LEGO Jurassic World – Review

Title   LEGO Jurassic World
Developer  Traveller's Tales
Publisher  Warner Bros. Interactive Entertainment
Platform  Windows PC, Xbox One, PS4 (reviewed), Wii U, Xbox 360, PS3, PS Vita, Nintendo 3DS
Genre  Action adventure
Release Date  June 12th, 2015
Official Site

legojwrev1If there’s one reliable constant on this toxin-smothered space rock of ours, it’s that if you close your eyes for more than a few seconds a LEGO game will appear behind you like some creeping horror, wearing the skin of something you love. This time, thanks once again to Traveller’s Tales, we have closed the mirrored bathroom cabinet to discover LEGO Jurassic World standing behind us. As with any LEGO game, it’s more about the appeal of the franchise it’s aping than daring leaps and pirouettes in gameplay. If you don’t like the subject matter, then you only need to wait a few months when the next skin arrives. This time at bat – and taking a surprisingly long time to make an appearance – are the Jurassic Park films, here under the umbrella of the latest addition, Jurassic World.

Featuring all four films, Jurassic Park, The Lost World, Jurassic Park 3, and Jurassic World, the game is actually pretty ambitious – after all, the films bounce between two major locations (and a few ancillary ones), each sizeable in its own right, and you will spend the lion’s share of your time on Isla Nublar and Isla Sorna. You start off with the dino-amic duo (yes, I went there) of Alan Grant and Ellie Sattler on Isla Nublar and have only the Jurassic Park and Jurassic World stories open to you – The Lost World and Jurassic Park 3 needing to be unlocked through play.
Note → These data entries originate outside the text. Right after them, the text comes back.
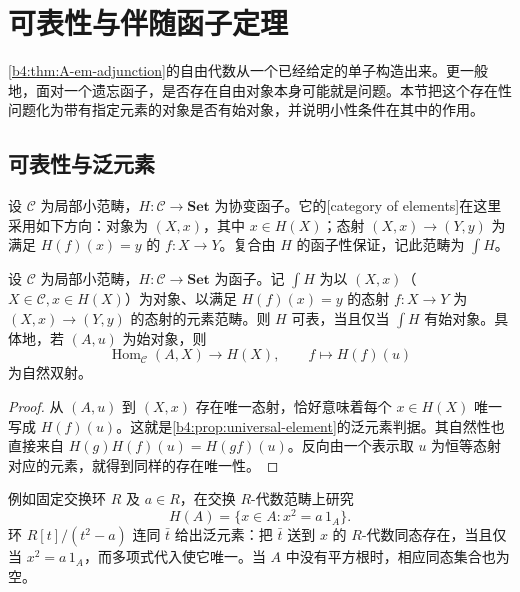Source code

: 

\section{可表性与伴随函子定理}
\label{b4:sec:A04}

\cref{b4:thm:A-em-adjunction}的自由代数从一个已经给定的单子构造出来。更一般地，面对一个遗忘函子，是否存在自由对象本身可能就是问题。本节把这个存在性问题化为带有指定元素的对象是否有始对象，并说明小性条件在其中的作用。

\subsection{可表性与泛元素}
\label{b4:subsec:A04:01}

设 \(\mathcal C\) 为局部小范畴，\(H:\mathcal C\to\mathbf{Set}\) 为协变函子。它的[category of elements]在这里采用如下方向：对象为 \((X,x)\)，其中 \(x\in H(X)\)；态射 \((X,x)\to(Y,y)\) 为满足 \(H(f)(x)=y\) 的 \(f:X\to Y\)。复合由 \(H\) 的函子性保证，记此范畴为 \(\int H\)。

\begin{proposition}\label{b4:prop:A-representability-initial}
	设 \(\mathcal C\) 为局部小范畴，\(H:\mathcal C\to\mathbf{Set}\) 为函子。记 \(\int H\) 为以 \((X,x)\)（\(X\in\mathcal C,x\in H(X)\)）为对象、以满足 \(H(f)(x)=y\) 的态射 \(f:X\to Y\) 为 \((X,x)\to(Y,y)\) 的态射的元素范畴。则 \(H\) 可表，当且仅当 \(\int H\) 有始对象。具体地，若 \((A,u)\) 为始对象，则
	\[
		\operatorname{Hom}_{\mathcal C}(A,X)\longrightarrow H(X), \qquad f\longmapsto H(f)(u)
	\]
	为自然双射。
\end{proposition}
\begin{proof}
	从 \((A,u)\) 到 \((X,x)\) 存在唯一态射，恰好意味着每个 \(x\in H(X)\) 唯一写成 \(H(f)(u)\)。这就是\cref{b4:prop:universal-element}的泛元素判据。其自然性也直接来自 \(H(g)H(f)(u)=H(gf)(u)\)。反向由一个表示取 \(u\) 为恒等态射对应的元素，就得到同样的存在唯一性。
\end{proof}

例如固定交换环 \(R\) 及 \(a\in R\)，在交换 \(R\)-代数范畴上研究
\[
	H(A)=\{x\in A:x^2=a\,1_A\}.
\]
环 \(R[t]/(t^2-a)\) 连同 \(\bar t\) 给出泛元素：把 \(\bar t\) 送到 \(x\) 的 \(R\)-代数同态存在，当且仅当 \(x^2=a\,1_A\)，而多项式代入使它唯一。当 \(A\) 中没有平方根时，相应同态集合也为空。

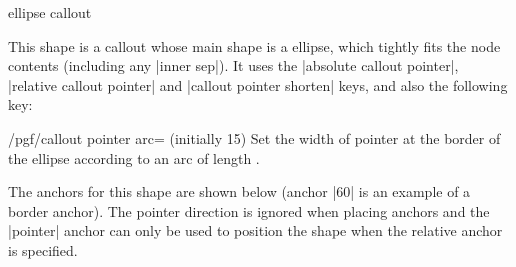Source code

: \begin{shape}{ellipse callout}%
	
  This shape is a callout whose main shape is a ellipse, which
  tightly fits the node contents (including any |inner sep|).
  It uses the |absolute callout pointer|,
	|relative callout pointer| and |callout pointer shorten| keys, and
	also the following key:


\begin{key}{/pgf/callout pointer arc= (initially 15)}
  Set the width of pointer at the border of the ellipse according
  to an arc of length .
\end{key}
	
	
	The anchors for this shape are shown below (anchor |60| is an
	example of a border anchor). The pointer direction is ignored
	when placing anchors and the |pointer| anchor can only be
	used to position the shape when the relative anchor is
	specified.
	
\begin{codeexample}[]
\Huge
{}
\end{codeexample}

\end{shape}


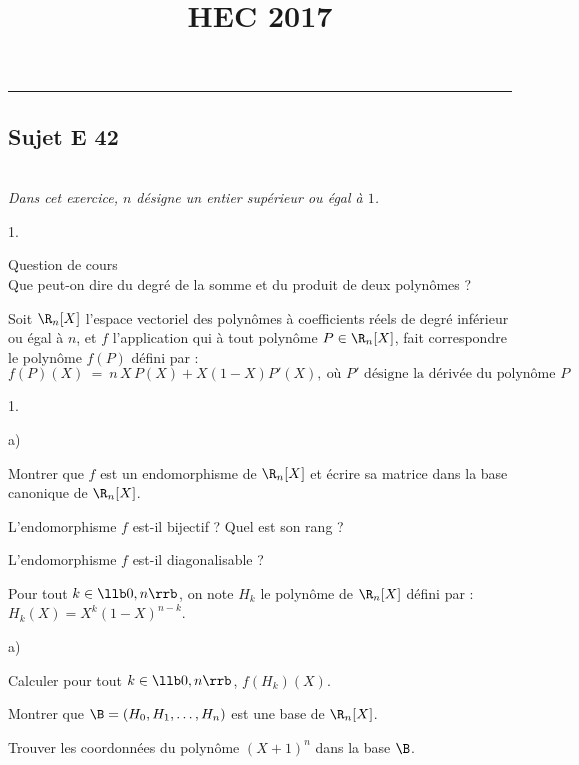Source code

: \documentclass[11pt]{article}%
\title{\bf \vspace{-1.6cm} HEC 2017} %
\author{} %
\date{} %
\begin{document}
\maketitle %
\vspace{-1.2cm}\hrule %
\thispagestyle{fancy}

\vspace*{.2cm}


\subsection*{Sujet E 42}


\begin{exerciceAP}~\\
  {\it Dans cet exercice, $n$ désigne un entier supérieur ou égal à
    $1$.}
  \begin{noliste}{1.}
    \setlength{\itemsep}{2mm}
  \item Question de cours\\
    Que peut-on dire du degré de la somme et du produit de deux
    polynômes ?
  \end{noliste}  
  Soit $\R_n[X]$ l'espace vectoriel des polynômes à coefficients réels
  de degré inférieur ou égal à $n$, et $f$ l'application qui à tout
  polynôme $P\in \R_n[X]$, fait correspondre le polynôme $f(P)$ défini
  par :
  \[
  f(P)(X) \ = \ n \, X \, P(X) + X(1-X)P'(X), \ \text{où $P'$ désigne
    la dérivée du polynôme $P$}
  \]
  \begin{noliste}{1.}
    \setlength{\itemsep}{2mm}
    \setcounter{enumi}{1}
  \item 
    \begin{noliste}{a)}
    \item Montrer que $f$ est un endomorphisme de $\R_n[X]$ et écrire
      sa matrice dans la base canonique de $\R_n[X]$.
      
    \item L'endomorphisme $f$ est-il bijectif ? Quel est son rang ?
      
    \item L'endomorphisme $f$ est-il diagonalisable ?
    \end{noliste}
    
  \item Pour tout $k \in \llb 0,n \rrb$, on note $H_k$ le 
    polynôme de $\R_n[X]$ défini par : $H_k(X) = X^k(1-X)^{n-k}$.
    \begin{noliste}{a)}
    \setlength{\itemsep}{2mm}
    \item Calculer pour tout $k \in \llb 0, n \rrb$, $f(H_k)(X)$.
      
    \item Montrer que $\B=(H_0,H_1, \ldots, H_n)$ est une base de
      $\R_n[X]$.
      
    \item Trouver les coordonnées du polynôme $(X+1)^n$ dans la base
      $\B$.
    \end{noliste}
  \end{noliste}
\end{exerciceAP}
\end{document}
Anyone familiar with the original film/book will know the story of the world’s most ambitious (and, arguably, arrogant) science project/exploitative commercial park, and its descent into chaos as the park is hit by storms and espionage/sabbotage, leaving the guests at the mercy of the island’s inhabitants.


Sticking to the LEGO playbook, you’ll have to tackle the story mode first before Freeplay mode becomes accessible, which then allows you to backtrack and tackle puzzles and comb areas for secrets with the benefit of different characters and their abilities. Many abilities are shared by a wide number of characters, which is useful, but some are rarer, meaning that significant progress needs to be made through more than one world before you’ll have every skill required to winkle out all the extras (Red/Gold Bricks, Minikits, Workers in Peril, etc.) An interesting, if not predictable, insertion this time out is the introduction of playable dinosaurs.

Finding a piece of hidden amber on each level allows you to unlock various species to be used in Freeplay mode, although only the small and medium, dinos can be switched to – larger species, such as the Rex and the Brachiosaurus, have to be summoned through one of several special pads around the park.

legojwrev3The dinos have various skills, too, which just makes getting to those tantalising secrets even more convoluted (and you’ll likely be running to the internet more than once to find out who has what ability and where you can unlock them/it). Raptors can pounce and pull themselves up to high platforms, the Dilophosaurus can spit poison to dissolve special rocks, and Stegs and Trics can charge cracked rocks, smashing them open. It’s amusing enough, but when you have to unlock not only people but now dinos in order to piece together the right cluster of skills to get the damn multiplier Red Brick that you need it can be faffy, time-consuming, and often enraging. But that’s LEGO games for you. Faffy, time-consuming, and often enraging. With the sheer amount of skills now on offer, it would have been refreshing to have had more than one way to solve certain puzzles, giving things a less linear feel, but sadly not so.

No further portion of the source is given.